4.5. Western Blot Analysis

The experimental process followed the protocols described by Chen et al. with modification [25]. B16-F10 and SK-MEL-2-Luc cells were treated with a single treatment of VPA or ETO, simultaneous and sequential combined treatments of VPA and ETO. The chemiluminescent signals of individual protein were recorded on films (Fujifilm, Tokyo, Japan) for analysis.
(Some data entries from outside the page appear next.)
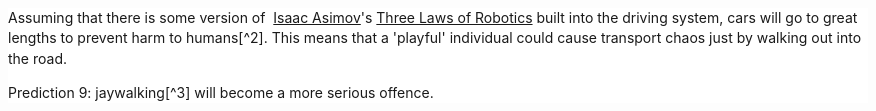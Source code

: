 <p>Assuming that there is some version of  <a title="Isaac Asimov" href="http://en.wikipedia.org/wiki/Isaac_Asimov">Isaac Asimov</a>'s <a href="http://en.wikipedia.org/wiki/Three_Laws_of_Robotics">Three Laws of Robotics</a> built into the driving system, cars will go to great lengths to prevent harm to humans[^2]. This means that a 'playful' individual could cause transport chaos just by walking out into the road.</p>
<p>Prediction 9: jaywalking[^3] will become a more serious offence.</p>


[^1]: the most recent F&amp;F movie is fantastic, <a title="an animated gif that'll change your life" href="http://i.imgur.com/hPd4wwJ.gif">V Dizzle's flying headbutt</a> is part of a string of highlights!

[^2]: I suppose this brings up some interesting trolley problem type issues

[^3]: you should listen to this fascinating <a title="Episode 76- The Modern Moloch" href="http://99percentinvisible.org/post/47063460311/episode-76-the-modern-moloch">99% invisible podcast</a> about jaywalking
Some membranes were intensified for their chemiluminescent signals of individual protein by Amersham ECL Prime Western Blotting Detection Reagent (GE Healthcare, Chicago, IL, USA) and then recorded the signals by Luminescence/Fluorescence Imaging System (GE Healthcare, Chicago, IL, USA; Life Sciences ImageQuant; LAS 4000). The anti-Ku80/KU80 (Cat. #2180), Ku70/KU70 (Cat. #4588), Chk2/CHK2 (Cat. #2662), p53 (Cat. #2524 for B16-F10 cells; Cat. #9282 for SK-MEL-2-Luc cells), Rad51/RAD51 (Cat. #8875), p21 (Cat. #64016 for B16-F10 cells; Cat. #2947 for SK-MEL-2-Luc cells), and γH2AX (Cat. #9718) antibodies were obtained from Cell Signaling Technology (Danvers, MA, USA). The GAPDH (Cat. #GTX627408) antibody was obtained from GeneTex (Irvine, CA, USA).